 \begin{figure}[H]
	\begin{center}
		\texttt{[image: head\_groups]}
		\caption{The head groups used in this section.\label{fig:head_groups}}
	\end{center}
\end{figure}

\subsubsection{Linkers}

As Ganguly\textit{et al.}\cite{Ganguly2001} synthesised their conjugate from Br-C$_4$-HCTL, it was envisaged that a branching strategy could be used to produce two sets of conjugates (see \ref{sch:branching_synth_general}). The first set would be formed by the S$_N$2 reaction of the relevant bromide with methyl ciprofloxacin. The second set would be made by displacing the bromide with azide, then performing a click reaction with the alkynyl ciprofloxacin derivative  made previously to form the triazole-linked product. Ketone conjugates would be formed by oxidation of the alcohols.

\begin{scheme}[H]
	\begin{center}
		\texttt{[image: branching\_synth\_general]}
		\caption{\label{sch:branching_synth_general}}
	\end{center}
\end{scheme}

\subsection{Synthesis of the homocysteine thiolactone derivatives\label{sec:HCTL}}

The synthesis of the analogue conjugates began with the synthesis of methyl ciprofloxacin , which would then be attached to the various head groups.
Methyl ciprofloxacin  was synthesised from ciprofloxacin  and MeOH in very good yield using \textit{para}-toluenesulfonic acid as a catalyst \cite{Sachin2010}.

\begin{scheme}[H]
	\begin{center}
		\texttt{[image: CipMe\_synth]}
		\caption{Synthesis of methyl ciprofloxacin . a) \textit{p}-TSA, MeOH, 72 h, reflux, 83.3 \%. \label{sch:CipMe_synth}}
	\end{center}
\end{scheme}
=====
* [TASK INSTRUCTIONS]:
Copy out every record exactly.

* [WRITTEN RESPONSE]:
 \begin{figure}[H]
	\begin{center}
		\texttt{[image: head\_groups]}
		\caption{The head groups used in this section.\label{fig:head_groups}}
	\end{center}
\end{figure}

\subsubsection{Linkers}

As Ganguly\textit{et al.}\cite{Ganguly2001} synthesised their conjugate from Br-C$_4$-HCTL, it was envisaged that a branching strategy could be used to produce two sets of conjugates (see \ref{sch:branching_synth_general}). The first set would be formed by the S$_N$2 reaction of the relevant bromide with methyl ciprofloxacin. The second set would be made by displacing the bromide with azide, then performing a click reaction with the alkynyl ciprofloxacin derivative  made previously to form the triazole-linked product. Ketone conjugates would be formed by oxidation of the alcohols.

\begin{scheme}[H]
	\begin{center}
		\texttt{[image: branching\_synth\_general]}
		\caption{\label{sch:branching_synth_general}}
	\end{center}
\end{scheme}

\subsection{Synthesis of the homocysteine thiolactone derivatives\label{sec:HCTL}}

The synthesis of the analogue conjugates began with the synthesis of methyl ciprofloxacin , which would then be attached to the various head groups.
Methyl ciprofloxacin  was synthesised from ciprofloxacin  and MeOH in very good yield using \textit{para}-toluenesulfonic acid as a catalyst \cite{Sachin2010}.

\begin{scheme}[H]
	\begin{center}
		\texttt{[image: CipMe\_synth]}
		\caption{Synthesis of methyl ciprofloxacin . a) \textit{p}-TSA, MeOH, 72 h, reflux, 83.3 \%. \label{sch:CipMe_synth}}
	\end{center}
\end{scheme}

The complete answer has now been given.